Stored data

--------------------------------------------------

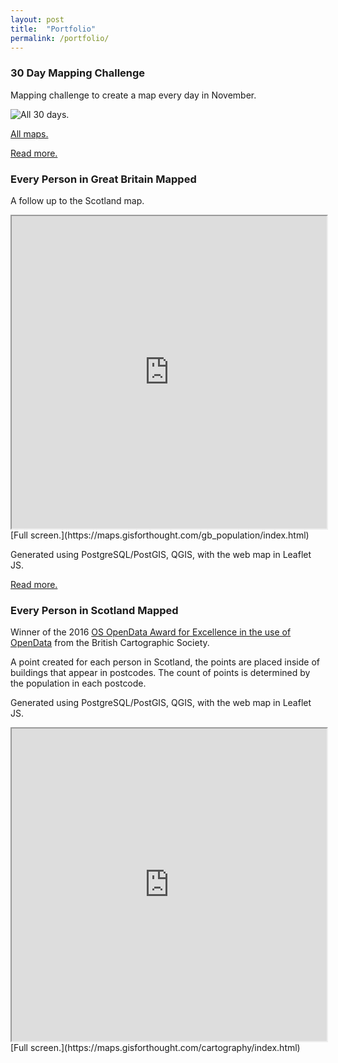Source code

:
 ```yaml
---
layout: post
title:  "Portfolio"
permalink: /portfolio/
---
```


### 30 Day Mapping Challenge

Mapping challenge to create a map every day in November.

![All 30 days.](https://gisforthought.com/media/2020-02-24_all_30.png)

[All maps.](https://gisforthought.com/portfolio/30-day-mapping-challenge-2019/)

[Read more.](https://gisforthought.com/30-day-map-challenge-2019/)

###  Every Person in Great Britain Mapped

A follow up to the Scotland map.

<iframe src="https://maps.gisforthought.com/gb_population/index.html" width="100%" height="500"></iframe>
[Full screen.](https://maps.gisforthought.com/gb_population/index.html)

Generated using PostgreSQL/PostGIS, QGIS, with the web map in Leaflet JS.

[Read more.](https://maps.gisforthought.com/gb_population/)

###  Every Person in Scotland Mapped

Winner of the 2016 [OS OpenData Award for Excellence in the use of OpenData](https://www.cartography.org.uk/awards/past-winners/2016-bcs-awards/) from the British Cartographic Society.

A point created for each person in Scotland, the points are placed inside of buildings that appear in postcodes. The count of points is determined by the population in each postcode.

Generated using PostgreSQL/PostGIS, QGIS, with the web map in Leaflet JS.

<iframe src="https://maps.gisforthought.com/cartography/index.html" width="100%" height="500"></iframe>
[Full screen.](https://maps.gisforthought.com/cartography/index.html)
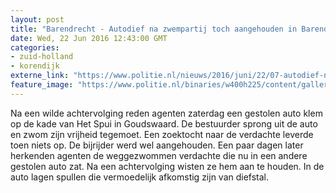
 ```yaml
---
layout: post
title: "Barendrecht - Autodief na zwempartij toch aangehouden in Barendrecht"
date: Wed, 22 Jun 2016 12:43:00 GMT
categories: 
- zuid-holland 
- korendijk 
externe_link: "https://www.politie.nl/nieuws/2016/juni/22/07-autodief-na-zwempartij-toch-aangehouden-in-barendrecht.html"
feature_image: "https://www.politie.nl/binaries/w400h225/content/gallery/politie/nieuws/2016/juni/07-rm/foto-a29.jpg"
---
```


Na een wilde achtervolging reden agenten zaterdag een gestolen auto klem op de kade van Het Spui in Goudswaard. De bestuurder sprong uit de auto en zwom zijn vrijheid tegemoet. Een zoektocht naar de verdachte leverde toen niets op. De bijrijder werd wel aangehouden.
Een paar dagen later herkenden agenten de weggezwommen verdachte die nu in een andere gestolen auto zat. Na een achtervolging wisten ze hem aan te houden. In de auto lagen spullen die vermoedelijk afkomstig zijn van diefstal.

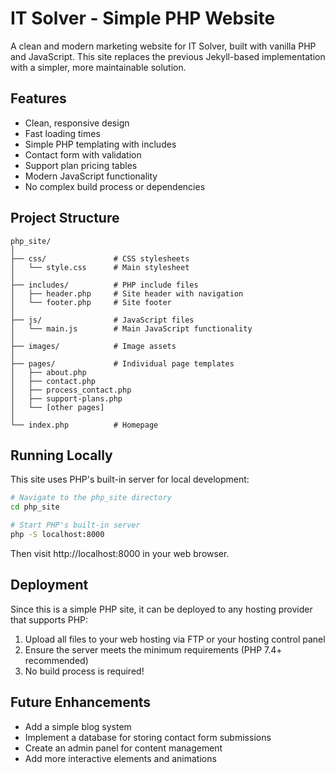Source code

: # IT Solver - Simple PHP Website

A clean and modern marketing website for IT Solver, built with vanilla PHP and JavaScript. This site replaces the previous Jekyll-based implementation with a simpler, more maintainable solution.

## Features

- Clean, responsive design
- Fast loading times
- Simple PHP templating with includes
- Contact form with validation
- Support plan pricing tables
- Modern JavaScript functionality
- No complex build process or dependencies

## Project Structure

```
php_site/
│
├── css/               # CSS stylesheets
│   └── style.css      # Main stylesheet
│
├── includes/          # PHP include files
│   ├── header.php     # Site header with navigation
│   └── footer.php     # Site footer
│
├── js/                # JavaScript files
│   └── main.js        # Main JavaScript functionality
│
├── images/            # Image assets
│
├── pages/             # Individual page templates
│   ├── about.php
│   ├── contact.php
│   ├── process_contact.php
│   ├── support-plans.php
│   └── [other pages]
│
└── index.php          # Homepage
```

## Running Locally

This site uses PHP's built-in server for local development:

```bash
# Navigate to the php_site directory
cd php_site

# Start PHP's built-in server
php -S localhost:8000
```

Then visit http://localhost:8000 in your web browser.

## Deployment

Since this is a simple PHP site, it can be deployed to any hosting provider that supports PHP:

1. Upload all files to your web hosting via FTP or your hosting control panel
2. Ensure the server meets the minimum requirements (PHP 7.4+ recommended)
3. No build process is required!

## Future Enhancements

- Add a simple blog system
- Implement a database for storing contact form submissions
- Create an admin panel for content management
- Add more interactive elements and animations 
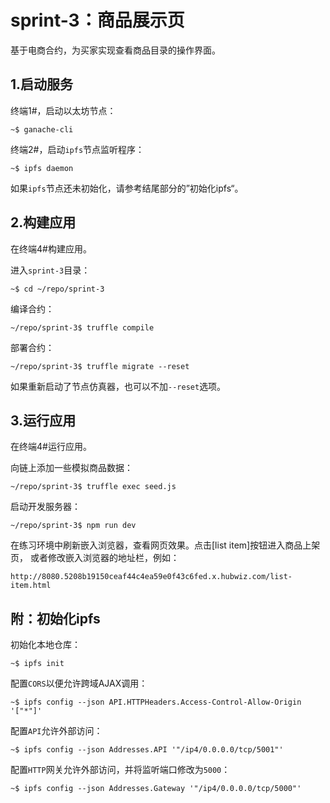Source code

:# sprint-3：商品展示页

基于电商合约，为买家实现查看商品目录的操作界面。

## 1.启动服务

终端1#，启动以太坊节点：

```
~$ ganache-cli
```

终端2#，启动`ipfs`节点监听程序：

```
~$ ipfs daemon
```

如果`ipfs`节点还未初始化，请参考结尾部分的”初始化ipfs“。

## 2.构建应用

在终端4#构建应用。

进入`sprint-3`目录：

```
~$ cd ~/repo/sprint-3
```

编译合约：

```
~/repo/sprint-3$ truffle compile
```

部署合约：

```
~/repo/sprint-3$ truffle migrate --reset
```

如果重新启动了节点仿真器，也可以不加`--reset`选项。

## 3.运行应用

在终端4#运行应用。

向链上添加一些模拟商品数据：

```
~/repo/sprint-3$ truffle exec seed.js
```

启动开发服务器：

```
~/repo/sprint-3$ npm run dev
```

在练习环境中刷新嵌入浏览器，查看网页效果。点击[list item]按钮进入商品上架页，
或者修改嵌入浏览器的地址栏，例如：

```
http://8080.5208b19150ceaf44c4ea59e0f43c6fed.x.hubwiz.com/list-item.html
```

## 附：初始化ipfs

初始化本地仓库：

```
~$ ipfs init
```

配置`CORS`以便允许跨域AJAX调用：

```
~$ ipfs config --json API.HTTPHeaders.Access-Control-Allow-Origin '["*"]'
```

配置`API`允许外部访问：
```
~$ ipfs config --json Addresses.API '"/ip4/0.0.0.0/tcp/5001"'
```

配置`HTTP`网关允许外部访问，并将监听端口修改为`5000`：

```
~$ ipfs config --json Addresses.Gateway '"/ip4/0.0.0.0/tcp/5000"'
```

--------------------------------------------------

== What to produce ==
What is needed is an exact copy of the line containing "## 附：初始化ipfs" and each line after it, through the final line of the entries above.

== Reply to the task ==
## 附：初始化ipfs

初始化本地仓库：

```
~$ ipfs init
```

配置`CORS`以便允许跨域AJAX调用：

```
~$ ipfs config --json API.HTTPHeaders.Access-Control-Allow-Origin '["*"]'
```

配置`API`允许外部访问：
```
~$ ipfs config --json Addresses.API '"/ip4/0.0.0.0/tcp/5001"'
```

配置`HTTP`网关允许外部访问，并将监听端口修改为`5000`：

```
~$ ipfs config --json Addresses.Gateway '"/ip4/0.0.0.0/tcp/5000"'
```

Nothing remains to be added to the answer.